In the coming days, I’ll be presenting at two user groups, one in eastern Canada in Halifax, and the other all the way south west in San Antonio, Texas. I’m really praying for great weather. I’ll carry an umbrella if I have to, and wear a scarf if I have to. But I don’t’ really want to, at least not in San Antonio in Texas.
Regardless of what the weather turns out to be, at least I can use the weather forecast to provide the data I need to explain IF and IF-THEN-ELSE statements to my Programming 2 students. This was their question:
Tell me the difference between the Subsetting IF and the IF—THEN—ELSE—IF statement?
Yes, at first glance they do appear similar.
However the Subsetting IF is a filter. If you are familiar with the WHERE clause, its role is similar to the WHERE, it filters or subsets rows based on a condition. It’s a bit different from the WHERE because it has access to even new variables that you are constructing in the data step.

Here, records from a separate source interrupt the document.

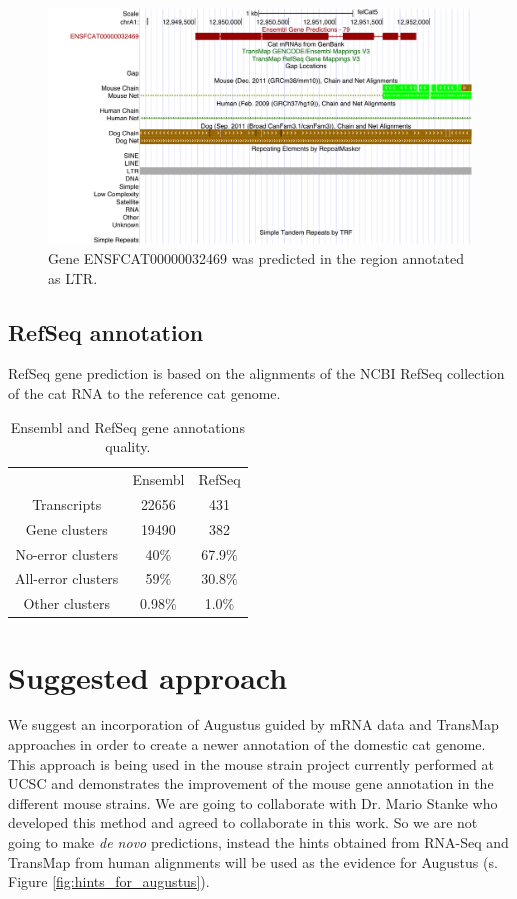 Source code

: \documentclass{article}
\begin{document}
\begin{figure}[h]
\centering
\includegraphics[width=\textwidth]{images/hgt_hgwdev_ede4_52c4e0.pdf}
\caption{Gene ENSFCAT00000032469 was predicted in the region annotated as LTR.}
\label{fig:gene_in_ltr}
\end{figure}


\subsection{RefSeq annotation}
RefSeq gene prediction is based on the alignments of the NCBI RefSeq collection of the cat RNA to the reference cat genome.

\begin{table}
\centering
\begin{tabular}{| c | c | c |}
\hline
&Ensembl&RefSeq\\

Transcripts& 22656 & 431\\

Gene clusters& 19490 & 382\\

No-error clusters & 40\% & 67.9\%\\

All-error clusters& 59\% & 30.8\%\\

Other clusters& 0.98\% & 1.0\%\\
\hline
\end{tabular}
\caption{Ensembl and RefSeq gene annotations quality.}
\label{table:ensembl_refseq_stats}
\end{table}

\section{Suggested approach}
We suggest an incorporation of Augustus guided by mRNA data and TransMap approaches in order to create a newer annotation of the domestic cat genome. This approach is being used in the mouse strain project currently performed at UCSC and demonstrates the improvement of the mouse gene annotation in the different mouse strains. We are going to collaborate with Dr. Mario Stanke who developed this method and agreed to collaborate in this work.
So we are not going to make \textit{de novo} predictions, instead the hints obtained from RNA-Seq and TransMap from human alignments will be used as the evidence for Augustus (s. Figure \ref{fig:hints_for_augustus}). 
\end{document}
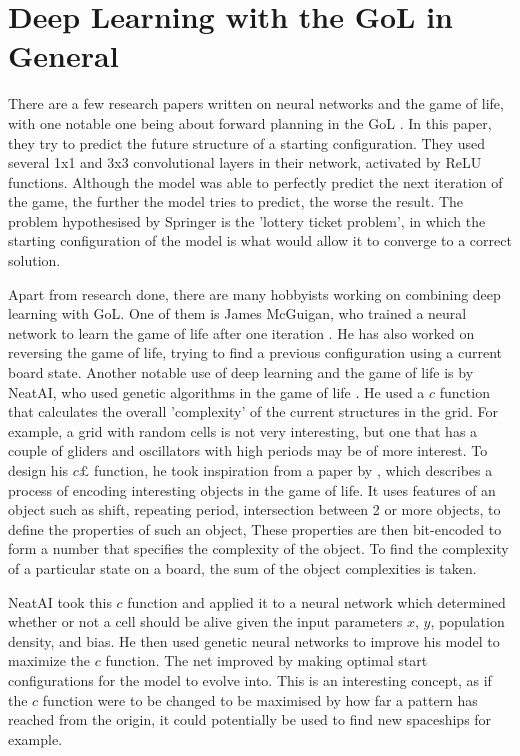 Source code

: \documentclass{l4proj}
\begin{document}
\section{Deep Learning with the GoL in General}

There are a few research papers written on neural networks and the game of life, with one notable one being about forward planning in the GoL \citep{game_of_life_dl_is_hard}. In this paper, they try to predict the future structure of a starting configuration. They used several 1x1 and 3x3 convolutional layers in their network, activated by ReLU functions. Although the model was able to perfectly predict the next iteration of the game, the further the model tries to predict, the worse the result. The problem hypothesised by Springer is the 'lottery ticket problem', in which the starting configuration of the model is what would allow it to converge to a correct solution. 

Apart from research done, there are many hobbyists working on combining deep learning with GoL. One of them is James McGuigan, who trained a neural network to learn the game of life after one iteration \citep{james}. He has also worked on reversing the game of life, trying to find a previous configuration using a current board state. Another notable use of deep learning and the game of life is by NeatAI, who used genetic algorithms in the game of life \citep{neatai_gol}. He used a $c$ function that calculates the overall 'complexity' of the current structures in the grid. For example, a grid with random cells is not very interesting, but one that has a couple of gliders and oscillators with high periods may be of more interest. To design his $c£$ function, he took inspiration from a paper by \citep{algorithmic_specified_complexity}, which describes a process of encoding interesting objects in the game of life. It uses features of an object such as shift, repeating period, intersection between 2 or more objects, to define the properties of such an object, These properties are then bit-encoded to form a number that specifies the complexity of the object. To find the complexity of a particular state on a board, the sum of the object complexities is taken.

NeatAI took this $c$ function and applied it to a neural network which determined whether or not a cell should be alive given the input parameters $x$, $y$, population density, and bias. He then used genetic neural networks to improve his model to maximize the $c$ function. The net improved by making optimal start configurations for the model to evolve into. This is an interesting concept, as if the $c$ function were to be changed to be maximised by how far a pattern has reached from the origin, it could potentially be used to find new spaceships for example.
\end{document}
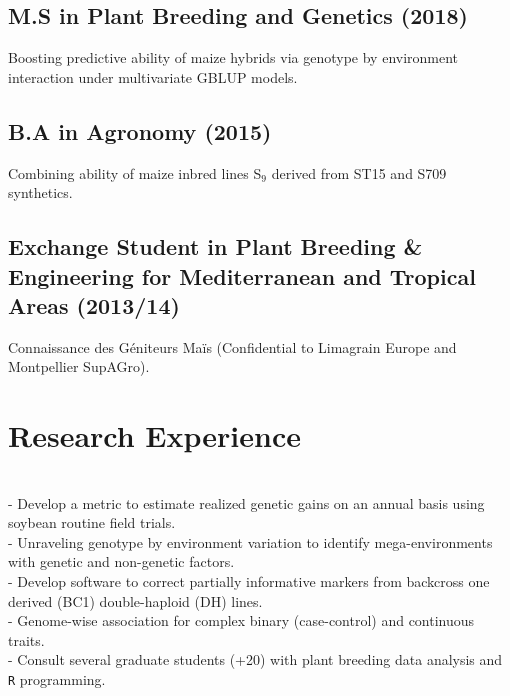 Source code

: \documentclass[]{mdkrause_cv_openfont}
\begin{document}
\begin{minipage}[t]{1\textwidth}
\subsection{M.S in Plant Breeding and Genetics (2018)}
 Boosting predictive ability of maize hybrids via genotype by environment interaction under multivariate GBLUP models.

\sectionsep
\vspace{0.2 mm}

\subsection{B.A in Agronomy (2015)}
 Combining ability of maize inbred lines S$_9$ derived from ST15 and S709 synthetics.

\sectionsep
\vspace{0.2 mm}

\subsection{Exchange Student in Plant Breeding \& Engineering for Mediterranean and Tropical Areas (2013/14)}
 Connaissance des Géniteurs Maïs (Confidential to Limagrain Europe and Montpellier SupAGro).

\sectionsep


\section{Research Experience}

\sectionsep

 \\
- Develop a metric to estimate realized genetic gains on an annual basis using soybean routine field trials. \\
- Unraveling genotype by environment variation to identify mega-environments with genetic and non-genetic factors. \\
- Develop software to correct partially informative markers from backcross one derived (BC1) double-haploid (DH) lines. \\
- Genome-wise association for complex binary (case-control) and continuous traits. \\
- Consult several graduate students (+20) with plant breeding data analysis and \texttt{R} programming. 


\end{minipage}
\end{document}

The IF—THEN—ELSE statement is familiar to most programmers, regardless of their background. It performs an action based on a condition, but its role is not to subset data.
To really see the difference here’s some code I wrote up:
1 - First, I construct my weather dataset by pulling in data from a Google search
data weather; infile datalines dlm=','; input city : $12. day $ date: date9. high low weather :$9.; datalines; Toronto,Thu,3-Nov-16,12,3,rain Halifax,Thu,3-Nov-16,11,7,cloudy Halifax,Fri,4-Nov-16,10,4,rain San Antonio,Sat,5-Nov-16,25,14,sun cloud San Antonio,Sun,6-Nov-16,23,16,rain San Antonio,Mon,7-Nov-16,24,18,rain San Antonio,Tue,8-Nov-16,24,17,rain Toronto,Tue,8-Nov-16,13,7,rain ; run; NOTE: The data set WORK.WEATHER has 8 observations and 6 variables. NOTE: DATA statement used (Total process time): real time 0.00 seconds cpu time 0.00
2 - Next, I'll do some conditional processing. Notice my log note, how all rows are written to the output dataset:
data what; set weather; if city ='Halifax' and weather='rain' then whattotake="Sigh! I knew it, I'll take an umbrella"; else if city ='San Antonio' and weather='rain' then whattotake="No way! ok I'll take an umbrella"; flag='SAS user group conferences 3-8 november 2016'; run; NOTE: There were 8 observations read from the data set WEATHER. NOTE: The data set WORK.WHAT has 8 observations and 8 variables. NOTE: DATA statement used (Total process time): real time 0.01 seconds cpu time 0.00 seconds
3 - Finally, I’ll use a Subsetting If.
If the condition is true, only then the next action takes place, (i.e. flag is set to 'SAS etc.’), same as in the conditional processing scenario.
But the key driving difference is this. Only if the subsetting IF condition is true, (i.e. only if city is either Halifax or San Antonio) will SAS hit the RUN statement.
Implicit in the RUN statement are 2 actions, IMPLICIT output, and IMPLICIT return.
data halifaxSanAnt; set weather; if city in ('Halifax', 'San Antonio'); flag='SAS user group conferences 3-8 november 2016'; run; NOTE: There were 8 observations read from the data set WEATHER. NOTE: The data set WORK.HALIFAXSANANT has 6 observations and 7 variables. NOTE: DATA statement used (Total process time): real time 0.00 seconds cpu time 0.00 seconds
There you go, the big differentiator between the IF..THEN..ELSE and Subsetting IF statements.
What do you think? Will it rain or will it shine?
Hope you enjoyed this blog post. I can’t wait to share more SAS tips at the two user groups in Halifax and San Antonio. If you are in the neighbourhood, stop by. And wish me fair weather.